CD146/CD146s acteurs et cibles de la sclérodermie systémique / Amira Gabsi ; sous la direction de Nathalie Bardin-Monnier et de Raja Triki Marrakchi

Date :

Type : Livre / Book

Type : Thèse / Thesis

Langue / Language : français / French

Sclérodermie généralisée

Sclérodermie systémique -- Dissertation universitaire

Antigènes CD146 -- Dissertation universitaire

Cellules Th17 -- Dissertation universitaire

Bardin-Monnier, Nathalie (Directeur de thèse / thesis advisor)

Triki Marrakchi, Raja (Directeur de thèse / thesis advisor)

Rossi, Pascal (1973-....) (Président du jury de soutenance / praeses)

Dumestre-Pérard, Chantal (1966-....) (Rapporteur de la thèse / thesis reporter)

Sfar, Imen (1977-....) (Rapporteur de la thèse / thesis reporter)

Gati, Asma (Membre du jury / opponent)

Aix-Marseille Université (Organisme de soutenance / degree-grantor)

Université de Tunis El Manar (Organisme de cotutelle / degree co-grantor)

Ecole Doctorale Sciences de la Vie et de la Santé (Marseille) (Ecole doctorale associée à la thèse / doctoral school)

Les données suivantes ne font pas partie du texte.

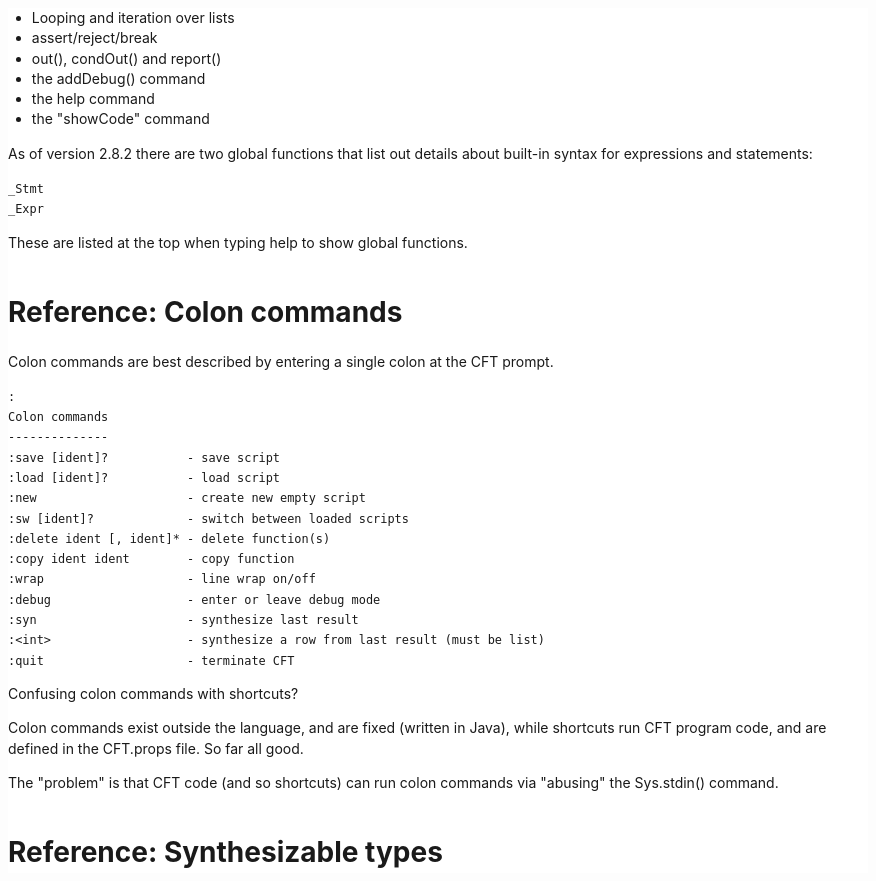 - Looping and iteration over lists
- assert/reject/break
- out(), condOut() and report()
- the addDebug() command
- the help command
- the "showCode" command



As of version 2.8.2 there are two global functions that list out
details about built-in syntax for expressions and statements:

```
_Stmt
_Expr
```

These are listed at the top when typing help to show global functions.

# Reference: Colon commands


Colon commands are best described by entering a single colon at the CFT prompt.

```
:
Colon commands
--------------
:save [ident]?           - save script
:load [ident]?           - load script
:new                     - create new empty script
:sw [ident]?             - switch between loaded scripts
:delete ident [, ident]* - delete function(s)
:copy ident ident        - copy function
:wrap                    - line wrap on/off
:debug                   - enter or leave debug mode
:syn                     - synthesize last result
:<int>                   - synthesize a row from last result (must be list)
:quit                    - terminate CFT
```

Confusing colon commands with shortcuts?


Colon commands exist outside the language, and are fixed (written in Java), while shortcuts run CFT program
code, and are defined in the CFT.props file. So far all good.


The "problem" is that CFT code (and so shortcuts) can run colon commands via "abusing" the Sys.stdin() command.



# Reference: Synthesizable types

Assistance publique-hôpitaux de Marseille (Autre partenaire associé à la thèse / thesis associated third party)

Centre de recherche en cardiovasculaire et nutrition (C2VN) (Laboratoire associé à la thèse / thesis associated laboratory)

Hôpital La Rabta (Tunis) (Autre partenaire associé à la thèse / thesis associated third party)

Résumé / Abstract : La sclérodermie systémique (ScS) est une maladie auto-immune systémique caractérisée par des lésions vasculaires, une fibrose excessive et une dérégulation immunitaire. CD146 est une molécule d'adhésion essentiellement exprimée dans le système vasculaire, mais également sur les lymphocytes TH17. Compte tenu du rôle récemment décrit du CD146 dans la ScS, nous avons émis l’hypothèse d’une implication de cellules TH17 CD146 positives dans cette pathologie. Nous avons montré que les taux de CD146 (CD146s) et d’IL17A étaient plus importants chez les patients atteints de ScS par rapport aux témoins sains. Également une augmentation significative des cellules TH17 attestée par une augmentation des facteurs de transcriptions RORγT, de l'ARNm de l'IL17A et des cellules CD4+ l'IL17A+ en plus de cellules TH17 exprimant chez les patients atteints de ScS a été démontré. In vitro, nous avons montré une augmentation du pourcentage de cellules TH17 exprimant CD146 après un traitement cellulaire avec la forme soluble de CD146, ce qui suggère que, chez les patients, l’augmentation de cette sous-population pourrait être la conséquence de l’augmentation de CD146s sérique. D’autre part, nous avons montré que les pourcentages de cellules Treg chez les patients atteints de sclérodermie systémique restent inchangés, mais que ces cellules perdent leur activité suppressive en réprimant l'expression de FOXP3. En conclusion, les cellules TH17 exprimant CD146 pourraient représenter un nouveau composant de la réponse immunitaire adaptative et l’axe TH17 / Treg pourrait être une cible thérapeutique potentielle ouvrant la voie à la mise en place de nouveaux outils de gestion de la ScS.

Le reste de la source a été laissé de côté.